Mis amigas me han impulsado a hacer cosas que ni tenía pensadas: he sido su hámster de laboratorio en asuntos íntimos y delicadísimos, y no sólo una vez, sino dos, porque lo que se da a una no se le puede negar a la otra. Les he permitido meterse en mi mente y jugar con mis emociones… justo yo, tan poco dada a exponerme. Una y otra son astrólogas y una y otra – que en este caso nombraré de esa manera: Una y Otra – quisieron ser Counselors (o Coach que todavía no sé bien si es lo mismo, pero, la verdad, mucho no me importa) y necesitaron hacer unos encuentros de práctica para presentar ante sus docentes, completar su formación y obtener sus licencias para atender. (Miedo) Una es inglesa y Otra es argentina. Una y Otra me tuvieron a su merced y bajo sus normas. Yo debía exponer una problemática angustiante que no pudiera resolver, y con su orientación encontrar la mejor manera de salir de mi laberinto. Conociéndome, me pidieron que por favor no inventara un conflicto, sino que buceara en mi alma buscando algo que realmente me costara superar, lo cual era mucho más aburrido que las primeras ideas fantasiosas que me llegaron a la cabeza. El caso que traté con Una tuvo su cuota extra de glamour porque tuvimos que resolverlo en dos sesiones en mis vacaciones en Londres. El primer día, lo hicimos entre rollitos primavera y chau fan barato en un restaurante chino y malo de Shoreditch (que ya es mucho decir). El segundo, ya más relajadas y comprendiendo de qué iba la cosa, completamos las sesiones en un pub de Maidenhead, en las afueras de Londres, donde no sé si el ambiente era muy propicio para concentrarnos: pasaban las cinco de la tarde y algunos parroquianos empezaban a elevar la voz, a cantar y a tirar dardos para cualquier lado. Nos ubicamos en una esquina, junto a una pareja en la que ella se había sacado el zapato para que él le masajeara los deditos del pie. Una, imbuida de sus métodos terapéuticos, pretendía que yo hiciera una especie de “rol playing” allí mismo a lo que me negué rotundamente por vergüenza y porque a ver si esos ingleses me llevaban presa por destapar tanto sentimiento en público. Terminado el trabajo y los testimonios, Una me depositó en mi hotel convencida de que mi problema había desaparecido mientras yo me lamentaba por haber despilfarrado horas y horas de visitas a museos y galerías de arte que era lo que había planeado.

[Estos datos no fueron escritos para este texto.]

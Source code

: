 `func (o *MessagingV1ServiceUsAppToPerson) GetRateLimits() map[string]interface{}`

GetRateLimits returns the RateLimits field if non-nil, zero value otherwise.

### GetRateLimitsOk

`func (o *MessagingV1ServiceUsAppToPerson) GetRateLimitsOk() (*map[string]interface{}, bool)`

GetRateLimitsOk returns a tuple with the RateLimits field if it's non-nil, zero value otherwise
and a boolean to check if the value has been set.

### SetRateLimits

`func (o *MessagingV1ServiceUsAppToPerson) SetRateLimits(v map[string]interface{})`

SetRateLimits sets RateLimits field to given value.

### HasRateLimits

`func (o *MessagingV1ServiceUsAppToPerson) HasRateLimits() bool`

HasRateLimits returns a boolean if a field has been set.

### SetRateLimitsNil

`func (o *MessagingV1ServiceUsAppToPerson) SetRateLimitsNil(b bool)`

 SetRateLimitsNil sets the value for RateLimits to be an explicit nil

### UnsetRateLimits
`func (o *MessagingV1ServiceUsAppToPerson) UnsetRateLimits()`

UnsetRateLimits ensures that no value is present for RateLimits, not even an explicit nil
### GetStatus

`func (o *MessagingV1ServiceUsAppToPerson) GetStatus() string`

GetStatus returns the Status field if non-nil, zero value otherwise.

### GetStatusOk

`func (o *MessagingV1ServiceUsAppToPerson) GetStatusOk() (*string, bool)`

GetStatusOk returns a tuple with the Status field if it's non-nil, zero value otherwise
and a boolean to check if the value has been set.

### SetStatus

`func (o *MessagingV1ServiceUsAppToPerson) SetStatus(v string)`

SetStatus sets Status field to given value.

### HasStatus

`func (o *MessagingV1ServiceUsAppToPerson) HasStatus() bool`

Otra me citó en un PH de Palermo que olía a casa de profesora de matemática. Yo llevaba mi problema estudiado, pensando más que en curarlo, en ayudarla a ella a lucirse frente a su tutora que observaría la sesión. Era una cosa bastante simple que, para mi sorpresa, desembocó en una irrefrenable catarata de llanto. Pero, cosa también curiosa, al mismo tiempo que me soplaba la nariz con cientos de Kleenex que iba arrancando de una caja forrada con un tejido al crochet, pensaba, en medio de mi desconcierto, que eso de conmoverme y llorar significaría que mi amiga sabía cómo acceder a los meollos del alma de sus víctimas y eso supondría un éxito sin precedentes en las enseñanzas de la CACA (Coaching Argentino Cientific Association). Atribulada y confusa me retiré a los cuarenta y cinco minutos. Salí a la calle y me dirigí a un barcito a esperar a Otra, tal como habíamos quedado. Antes de que llegase, aproveché para llamar a la secretaria de mi terapeuta y pedirle turnos. Si, “turnos”, tres seguidos.